Arranhões  - Por outro lado, a gestão conviveu com críticas recorrentes à saúde básica, gargalos históricos na mobilidade e episódios que desgastaram a imagem da administração. Entre eles, a viagem ao Caribe durante o Carnaval de 2025, alvo de investigação. Em fevereiro, a operação Erga Omnes trouxe novo desgaste a David.

Ruptura  - No campo político, David jogou em várias frentes. Foi aliado do senador Omar Aziz (PSD) até o final do ano passado, mas disse ter se sentido “ameaçado” pelo parlamentar, o que teria sido definitivo para ele próprio lançar sua candidatura ao governo. Antes, havia lançado a filha, Aryel Almeida, como peça no jogo majoritário, movimento que gerou desconforto até entre aliados.

Cerco  - Há ainda um componente sensível que circunda a decisão do prefeito: o uso político de decisões institucionais. Nos bastidores, adversários articulam manter temas como a análise de contas antigas de David sob suspense, como forma de pressão permanente.

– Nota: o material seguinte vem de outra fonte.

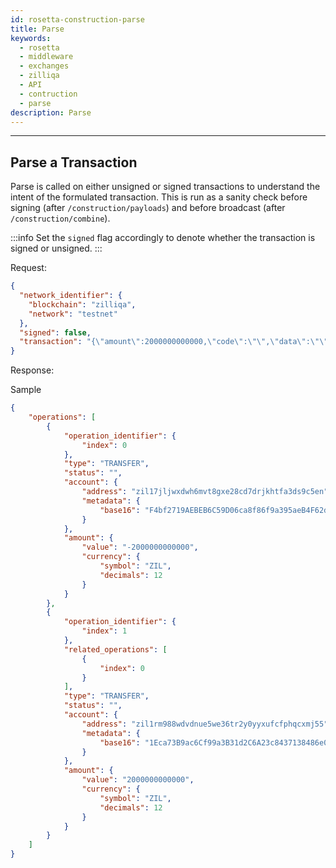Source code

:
 ```yaml
---
id: rosetta-construction-parse
title: Parse
keywords:
  - rosetta
  - middleware
  - exchanges
  - zilliqa
  - API
  - contruction
  - parse
description: Parse
---
```


---

## Parse a Transaction

Parse is called on either unsigned or signed transactions to understand the intent of the formulated transaction. This is run as a sanity check before signing (after `/construction/payloads`) and before broadcast (after `/construction/combine`).

:::info
Set the `signed` flag accordingly to denote whether the transaction is signed or unsigned.
:::

Request:

```json
{
  "network_identifier": {
    "blockchain": "zilliqa",
    "network": "testnet"
  },
  "signed": false,
  "transaction": "{\"amount\":2000000000000,\"code\":\"\",\"data\":\"\",\"gasLimit\":50,\"gasPrice\":2000000000,\"nonce\":467,\"pubKey\":\"02e819146a9685ab282e4cacc0de7c00e41d52111ad4092f7ccb266a37255f31ad\",\"senderAddr\":\"zil17jljwxdwh6mvt8gxe28cd7drjkhtfa3ds9c5en\",\"toAddr\":\"zil1rm988wdvdnue5we36tr2y0yyxufcfphqcxmj55\",\"version\":21823489}"
}
```

Response:

Sample

```json
{
    "operations": [
        {
            "operation_identifier": {
                "index": 0
            },
            "type": "TRANSFER",
            "status": "",
            "account": {
                "address": "zil17jljwxdwh6mvt8gxe28cd7drjkhtfa3ds9c5en",
                "metadata": {
                    "base16": "F4bf2719AEBEB6C59D06ca8f86f9a395aeB4F62d"
                }
            },
            "amount": {
                "value": "-2000000000000",
                "currency": {
                    "symbol": "ZIL",
                    "decimals": 12
                }
            }
        },
        {
            "operation_identifier": {
                "index": 1
            },
            "related_operations": [
                {
                    "index": 0
                }
            ],
            "type": "TRANSFER",
            "status": "",
            "account": {
                "address": "zil1rm988wdvdnue5we36tr2y0yyxufcfphqcxmj55",
                "metadata": {
                    "base16": "1Eca73B9ac6Cf99a3B31d2C6A23c8437138486e0"
                }
            },
            "amount": {
                "value": "2000000000000",
                "currency": {
                    "symbol": "ZIL",
                    "decimals": 12
                }
            }
        }
    ]
}
```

Endosso  - De passagem pelo Amazonas no fim de semana, o presidente do União Brasil, Antonio Rueda, bateu o martelo sobre o desenho feito pelo governador Wilson Lima para a Eleição 2026. Fez questão, inclusive, de dar fim à especulação de que Wilson voltaria atrás na decisão de não se lançar candidato ao Senado. Rueda sustentou à imprensa que o governador fica até o final.

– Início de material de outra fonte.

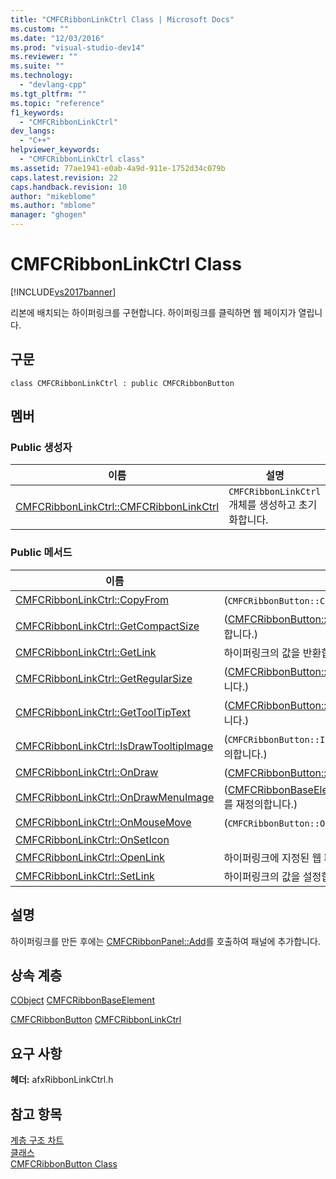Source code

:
 ```yaml
---
title: "CMFCRibbonLinkCtrl Class | Microsoft Docs"
ms.custom: ""
ms.date: "12/03/2016"
ms.prod: "visual-studio-dev14"
ms.reviewer: ""
ms.suite: ""
ms.technology: 
  - "devlang-cpp"
ms.tgt_pltfrm: ""
ms.topic: "reference"
f1_keywords: 
  - "CMFCRibbonLinkCtrl"
dev_langs: 
  - "C++"
helpviewer_keywords: 
  - "CMFCRibbonLinkCtrl class"
ms.assetid: 77ae1941-e0ab-4a9d-911e-1752d34c079b
caps.latest.revision: 22
caps.handback.revision: 10
author: "mikeblome"
ms.author: "mblome"
manager: "ghogen"
---
```

# CMFCRibbonLinkCtrl Class
[!INCLUDE[vs2017banner](../../assembler/inline/includes/vs2017banner.md)]

리본에 배치되는 하이퍼링크를 구현합니다.  하이퍼링크를 클릭하면 웹 페이지가 열립니다.  
  
## 구문  
  
```  
class CMFCRibbonLinkCtrl : public CMFCRibbonButton  
```  
  
## 멤버  
  
### Public 생성자  
  
|이름|설명|  
|--------|--------|  
|[CMFCRibbonLinkCtrl::CMFCRibbonLinkCtrl](../Topic/CMFCRibbonLinkCtrl::CMFCRibbonLinkCtrl.md)|`CMFCRibbonLinkCtrl` 개체를 생성하고 초기화합니다.|  
  
### Public 메서드  
  
|이름|설명|  
|--------|--------|  
|[CMFCRibbonLinkCtrl::CopyFrom](../Topic/CMFCRibbonLinkCtrl::CopyFrom.md)|\(`CMFCRibbonButton::CopyFrom`을 재정의합니다.\)|  
|[CMFCRibbonLinkCtrl::GetCompactSize](../Topic/CMFCRibbonLinkCtrl::GetCompactSize.md)|\([CMFCRibbonButton::GetCompactSize](../Topic/CMFCRibbonButton::GetCompactSize.md)를 재정의합니다.\)|  
|[CMFCRibbonLinkCtrl::GetLink](../Topic/CMFCRibbonLinkCtrl::GetLink.md)|하이퍼링크의 값을 반환합니다.|  
|[CMFCRibbonLinkCtrl::GetRegularSize](../Topic/CMFCRibbonLinkCtrl::GetRegularSize.md)|\([CMFCRibbonButton::GetRegularSize](../Topic/CMFCRibbonButton::GetRegularSize.md)를 재정의합니다.\)|  
|[CMFCRibbonLinkCtrl::GetToolTipText](../Topic/CMFCRibbonLinkCtrl::GetToolTipText.md)|\([CMFCRibbonButton::GetToolTipText](../Topic/CMFCRibbonButton::GetToolTipText.md)를 재정의합니다.\)|  
|[CMFCRibbonLinkCtrl::IsDrawTooltipImage](../Topic/CMFCRibbonLinkCtrl::IsDrawTooltipImage.md)|\(`CMFCRibbonButton::IsDrawTooltipImage`를 재정의합니다.\)|  
|[CMFCRibbonLinkCtrl::OnDraw](../Topic/CMFCRibbonLinkCtrl::OnDraw.md)|\([CMFCRibbonButton::OnDraw](../Topic/CMFCRibbonButton::OnDraw.md)를 재정의합니다.\)|  
|[CMFCRibbonLinkCtrl::OnDrawMenuImage](../Topic/CMFCRibbonLinkCtrl::OnDrawMenuImage.md)|\([CMFCRibbonBaseElement::OnDrawMenuImage](../Topic/CMFCRibbonBaseElement::OnDrawMenuImage.md)를 재정의합니다.\)|  
|[CMFCRibbonLinkCtrl::OnMouseMove](../Topic/CMFCRibbonLinkCtrl::OnMouseMove.md)|\(`CMFCRibbonButton::OnMouseMove`를 재정의합니다.\)|  
|[CMFCRibbonLinkCtrl::OnSetIcon](../Topic/CMFCRibbonLinkCtrl::OnSetIcon.md)||  
|[CMFCRibbonLinkCtrl::OpenLink](../Topic/CMFCRibbonLinkCtrl::OpenLink.md)|하이퍼링크에 지정된 웹 페이지를 엽니다.|  
|[CMFCRibbonLinkCtrl::SetLink](../Topic/CMFCRibbonLinkCtrl::SetLink.md)|하이퍼링크의 값을 설정합니다.|  
  
## 설명  
 하이퍼링크를 만든 후에는 [CMFCRibbonPanel::Add](../Topic/CMFCRibbonPanel::Add.md)를 호출하여 패널에 추가합니다.  
  
## 상속 계층  
 [CObject](../../mfc/reference/cobject-class.md) [CMFCRibbonBaseElement](../../mfc/reference/cmfcribbonbaseelement-class.md)  
  
 [CMFCRibbonButton](../../mfc/reference/cmfcribbonbutton-class.md) [CMFCRibbonLinkCtrl](../../mfc/reference/cmfcribbonlinkctrl-class.md)  
  
## 요구 사항  
 **헤더:** afxRibbonLinkCtrl.h  
  
## 참고 항목  
 [계층 구조 차트](../../mfc/hierarchy-chart.md)   
 [클래스](../../mfc/reference/mfc-classes.md)   
 [CMFCRibbonButton Class](../../mfc/reference/cmfcribbonbutton-class.md)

Unção  - A pré-candidata ao governo do Amazonas, empresária Maria do Carmo Seffair, participou no sábado (28), em São Paulo, da celebração de 28 anos da Igreja Mundial do Poder de Deus, a convite do líder da denominação religiosa, Valdemiro Santiago.

Presenças -  Estiveram presentes no evento Tarcísio de Freitas, Rodrigo Manga e Marconi Perillo, além de parlamentares. Durante a cerimônia, Valdemiro mencionou a trajetória da pré-candidata e fez referência ao Amazonas.

Cachê  - Vai custar R$ 1,2 milhão a contratação do cantor Wesley Safadão para a XXIII Festa da Castanha, na cidade de Tefé. A oficialização consta em extrato publicado no Diário Oficial do município.

Prioridades -  O uso da inexigibilidade de licitação, previsto na Lei nº 14.133/21, é uma prática comum para esse tipo de contratação, porém, costuma gerar questionamentos sobre critérios de escolha e prioridade de gastos públicos.